Wellington Almeida disse...

Mas mesmo os maus concertos dela valem os euros gastos..hehe
E aquele final, em que ela não abandonava o palco, foi lindo.

Tiago Pereira da Silva disse...

Realmente as opiniões sobre o concerto dividem-se...lol
Eu sou dos que continua a achar que uma cantora demonstrar as suas imensas incertezas, pouco à vontade e fragilidades em palco, cobre-a de uma autenticidade muito rara...nos dias de hoje. Não tendo sido excpecional... foi um bom concerto, com uma voz instável mas para recordar por muitos e muitos anos, tal como alguns episódios do concerto.

margarida. disse...

a Dirty Delta Blues Band é de um talento irrepreensível.
o registo da Chan Marshall, não há dúvida que evoluiu de um modo diferente, e o concerto é apenas reflexo disso (e embora eu concorde que talvez ganhasse se as interpretaçoes do "the greatest" não fossem tão lineares, é óptimo ver alguém que se reinventa constantemente, resultando melhor ou pior.)
A voz está melhor que nunca...e aquela expressão que dá, cada vez melhor, cada vez mais, a cada música...dão-lhe um charme e um carisma difícil de encontrar, e de esquecer.
:)
mas como dizia o outro, "opiniões sao opiniões".

Joana Amoêdo disse...

Em Matosinhos e um ano depois em Paris, cantou 3 músicas e começou a exigir whiskies, a insultar o público e caiu bêbeda no chão. Muito mal mesmo e nem o talento a salva dessa falta de respeito pelo público. Pelo menos a Amy ainda cantou do princípio ao fim...;)

Ana Coelho disse...

Não vi esse concerto, mas vi o último que tinha dado na aula magna e saí de lá decepcionada.
Dêem as desculpas que quiserem, que ela não atinou com a acústica ou que o próprio som estava uma merda (desculpa a expressão), a verdade é que esperava muito mais e tive muito menos
Beijocas

Rui Lança disse...

Gostos não se discutem...mas ok. Andava eu aqui na net à procura de comentários sobre o concerto de Lisboa e deparei-me com isto.

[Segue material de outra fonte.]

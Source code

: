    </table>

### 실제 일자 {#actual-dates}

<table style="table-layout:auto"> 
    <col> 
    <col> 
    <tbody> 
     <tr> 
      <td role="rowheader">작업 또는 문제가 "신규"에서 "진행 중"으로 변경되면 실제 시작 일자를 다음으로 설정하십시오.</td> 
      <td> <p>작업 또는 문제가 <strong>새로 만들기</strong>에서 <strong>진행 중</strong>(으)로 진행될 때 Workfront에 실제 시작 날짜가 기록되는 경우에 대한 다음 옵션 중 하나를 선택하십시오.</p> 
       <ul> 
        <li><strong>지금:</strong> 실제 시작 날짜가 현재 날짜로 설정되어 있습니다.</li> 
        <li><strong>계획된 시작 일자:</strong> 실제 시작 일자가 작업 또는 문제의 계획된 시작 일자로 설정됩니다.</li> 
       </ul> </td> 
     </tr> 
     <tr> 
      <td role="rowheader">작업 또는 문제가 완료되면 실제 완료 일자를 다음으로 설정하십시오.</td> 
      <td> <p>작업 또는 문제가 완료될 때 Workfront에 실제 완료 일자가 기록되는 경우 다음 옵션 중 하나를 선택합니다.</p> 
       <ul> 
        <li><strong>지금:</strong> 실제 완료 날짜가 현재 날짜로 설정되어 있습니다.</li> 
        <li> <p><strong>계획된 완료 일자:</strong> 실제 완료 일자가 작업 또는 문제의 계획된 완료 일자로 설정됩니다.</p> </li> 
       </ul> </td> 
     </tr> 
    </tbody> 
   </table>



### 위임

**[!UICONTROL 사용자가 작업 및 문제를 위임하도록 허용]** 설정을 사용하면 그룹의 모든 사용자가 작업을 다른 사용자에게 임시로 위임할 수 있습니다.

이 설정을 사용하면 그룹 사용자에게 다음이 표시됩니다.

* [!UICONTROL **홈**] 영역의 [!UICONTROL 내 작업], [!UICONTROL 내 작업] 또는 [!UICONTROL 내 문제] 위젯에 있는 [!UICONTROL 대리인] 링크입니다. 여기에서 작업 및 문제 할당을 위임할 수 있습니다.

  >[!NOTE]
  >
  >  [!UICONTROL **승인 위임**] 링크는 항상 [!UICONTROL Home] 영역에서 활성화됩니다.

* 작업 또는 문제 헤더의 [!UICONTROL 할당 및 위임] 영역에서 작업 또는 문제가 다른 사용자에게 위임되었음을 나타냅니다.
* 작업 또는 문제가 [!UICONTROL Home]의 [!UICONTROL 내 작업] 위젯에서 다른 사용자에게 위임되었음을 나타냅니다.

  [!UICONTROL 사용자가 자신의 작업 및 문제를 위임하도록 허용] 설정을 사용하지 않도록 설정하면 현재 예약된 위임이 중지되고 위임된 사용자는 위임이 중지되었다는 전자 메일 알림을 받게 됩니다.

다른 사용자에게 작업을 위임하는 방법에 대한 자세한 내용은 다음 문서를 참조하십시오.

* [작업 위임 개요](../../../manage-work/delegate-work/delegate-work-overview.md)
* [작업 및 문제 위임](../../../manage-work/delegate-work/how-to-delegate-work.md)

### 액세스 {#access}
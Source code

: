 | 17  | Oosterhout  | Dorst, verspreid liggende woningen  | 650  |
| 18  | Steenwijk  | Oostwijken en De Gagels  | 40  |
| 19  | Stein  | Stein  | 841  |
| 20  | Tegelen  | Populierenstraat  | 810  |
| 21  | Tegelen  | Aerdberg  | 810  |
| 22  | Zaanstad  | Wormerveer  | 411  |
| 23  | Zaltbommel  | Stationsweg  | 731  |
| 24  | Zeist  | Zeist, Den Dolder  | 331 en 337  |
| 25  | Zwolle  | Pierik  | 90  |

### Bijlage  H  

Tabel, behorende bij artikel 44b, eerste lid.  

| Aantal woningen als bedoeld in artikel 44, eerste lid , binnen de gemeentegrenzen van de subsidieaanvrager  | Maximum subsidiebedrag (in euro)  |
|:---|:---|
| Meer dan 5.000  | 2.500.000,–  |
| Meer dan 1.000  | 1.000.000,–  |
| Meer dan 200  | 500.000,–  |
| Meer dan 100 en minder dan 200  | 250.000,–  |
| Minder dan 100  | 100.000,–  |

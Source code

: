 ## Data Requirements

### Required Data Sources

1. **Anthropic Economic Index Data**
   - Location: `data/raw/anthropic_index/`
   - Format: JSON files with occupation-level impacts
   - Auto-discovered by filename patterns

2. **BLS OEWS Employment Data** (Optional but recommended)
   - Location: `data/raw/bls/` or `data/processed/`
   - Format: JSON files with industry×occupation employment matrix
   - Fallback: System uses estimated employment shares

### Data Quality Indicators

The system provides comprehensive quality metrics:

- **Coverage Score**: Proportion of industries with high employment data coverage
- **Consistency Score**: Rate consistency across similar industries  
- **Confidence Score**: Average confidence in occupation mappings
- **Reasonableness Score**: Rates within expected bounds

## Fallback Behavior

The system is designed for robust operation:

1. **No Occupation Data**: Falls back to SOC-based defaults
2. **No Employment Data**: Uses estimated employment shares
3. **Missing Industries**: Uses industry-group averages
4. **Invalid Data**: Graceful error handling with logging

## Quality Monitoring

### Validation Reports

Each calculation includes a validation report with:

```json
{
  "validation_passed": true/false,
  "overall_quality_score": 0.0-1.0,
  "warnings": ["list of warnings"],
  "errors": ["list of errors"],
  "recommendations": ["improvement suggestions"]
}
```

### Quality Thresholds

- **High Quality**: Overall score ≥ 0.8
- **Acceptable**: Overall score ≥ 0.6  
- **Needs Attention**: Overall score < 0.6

Confesso que ao início me meteu muita impressão o facto de ela estar sempre a sair e a entrar por causa de qualquer coisas, mas aos poucos fui ficando 'conquistado'.

Os 'Angelitos Negros' foi dos momentos mais marcantes dos concertos que vi e aquele final, a empatia do público em ficar ali a bater palmas durante 10' a 15'...não é para qualquer um. Mas ok...gostos não se discutem!